• [Data to process]
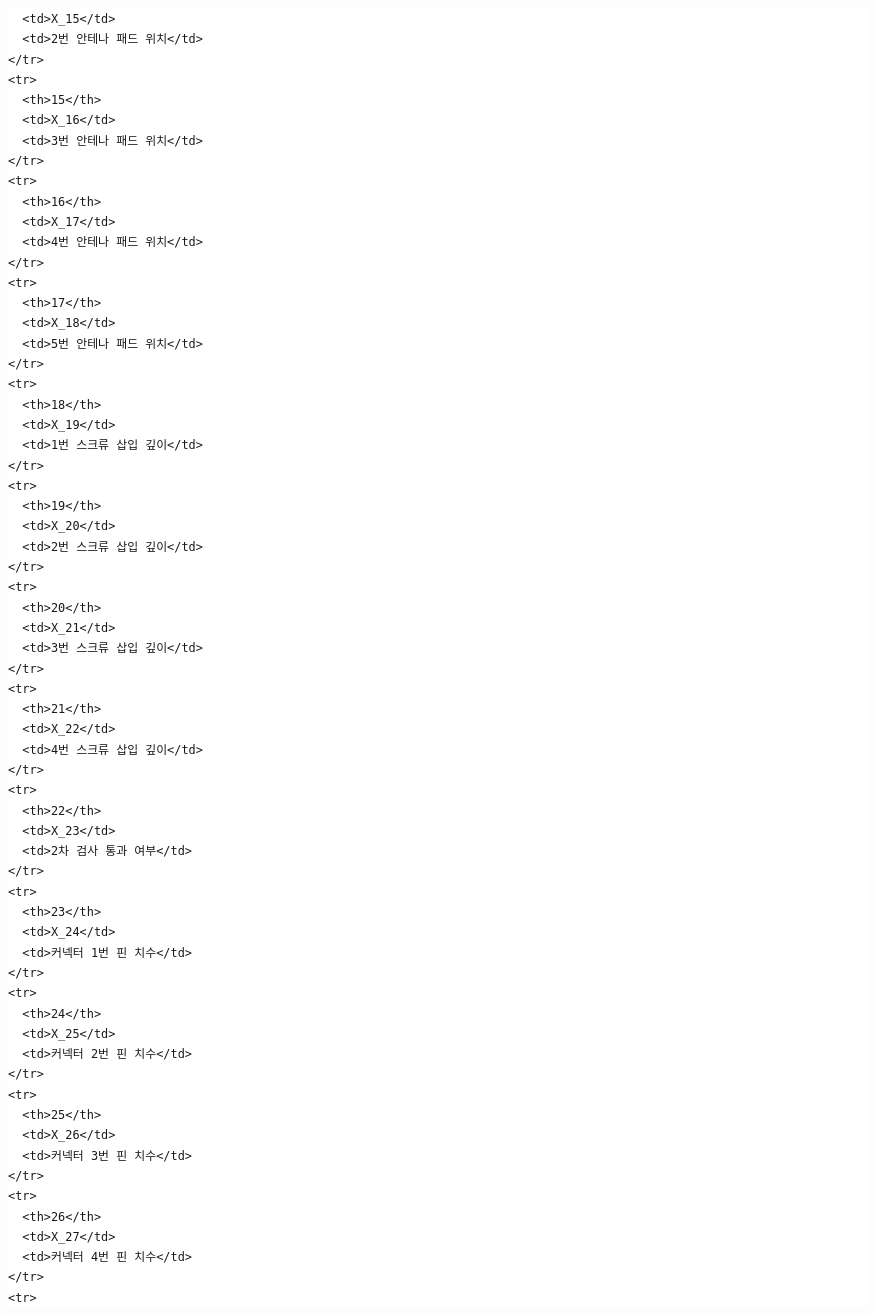       <td>X_15</td>
      <td>2번 안테나 패드 위치</td>
    </tr>
    <tr>
      <th>15</th>
      <td>X_16</td>
      <td>3번 안테나 패드 위치</td>
    </tr>
    <tr>
      <th>16</th>
      <td>X_17</td>
      <td>4번 안테나 패드 위치</td>
    </tr>
    <tr>
      <th>17</th>
      <td>X_18</td>
      <td>5번 안테나 패드 위치</td>
    </tr>
    <tr>
      <th>18</th>
      <td>X_19</td>
      <td>1번 스크류 삽입 깊이</td>
    </tr>
    <tr>
      <th>19</th>
      <td>X_20</td>
      <td>2번 스크류 삽입 깊이</td>
    </tr>
    <tr>
      <th>20</th>
      <td>X_21</td>
      <td>3번 스크류 삽입 깊이</td>
    </tr>
    <tr>
      <th>21</th>
      <td>X_22</td>
      <td>4번 스크류 삽입 깊이</td>
    </tr>
    <tr>
      <th>22</th>
      <td>X_23</td>
      <td>2차 검사 통과 여부</td>
    </tr>
    <tr>
      <th>23</th>
      <td>X_24</td>
      <td>커넥터 1번 핀 치수</td>
    </tr>
    <tr>
      <th>24</th>
      <td>X_25</td>
      <td>커넥터 2번 핀 치수</td>
    </tr>
    <tr>
      <th>25</th>
      <td>X_26</td>
      <td>커넥터 3번 핀 치수</td>
    </tr>
    <tr>
      <th>26</th>
      <td>X_27</td>
      <td>커넥터 4번 핀 치수</td>
    </tr>
    <tr>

• [What needs to be done] Give back the records exactly, minus any pictures.

• [Reply to the exercise]
       <td>X_15</td>
      <td>2번 안테나 패드 위치</td>
    </tr>
    <tr>
      <th>15</th>
      <td>X_16</td>
      <td>3번 안테나 패드 위치</td>
    </tr>
    <tr>
      <th>16</th>
      <td>X_17</td>
      <td>4번 안테나 패드 위치</td>
    </tr>
    <tr>
      <th>17</th>
      <td>X_18</td>
      <td>5번 안테나 패드 위치</td>
    </tr>
    <tr>
      <th>18</th>
      <td>X_19</td>
      <td>1번 스크류 삽입 깊이</td>
    </tr>
    <tr>
      <th>19</th>
      <td>X_20</td>
      <td>2번 스크류 삽입 깊이</td>
    </tr>
    <tr>
      <th>20</th>
      <td>X_21</td>
      <td>3번 스크류 삽입 깊이</td>
    </tr>
    <tr>
      <th>21</th>
      <td>X_22</td>
      <td>4번 스크류 삽입 깊이</td>
    </tr>
    <tr>
      <th>22</th>
      <td>X_23</td>
      <td>2차 검사 통과 여부</td>
    </tr>
    <tr>
      <th>23</th>
      <td>X_24</td>
      <td>커넥터 1번 핀 치수</td>
    </tr>
    <tr>
      <th>24</th>
      <td>X_25</td>
      <td>커넥터 2번 핀 치수</td>
    </tr>
    <tr>
      <th>25</th>
      <td>X_26</td>
      <td>커넥터 3번 핀 치수</td>
    </tr>
    <tr>
      <th>26</th>
      <td>X_27</td>
      <td>커넥터 4번 핀 치수</td>
    </tr>
    <tr>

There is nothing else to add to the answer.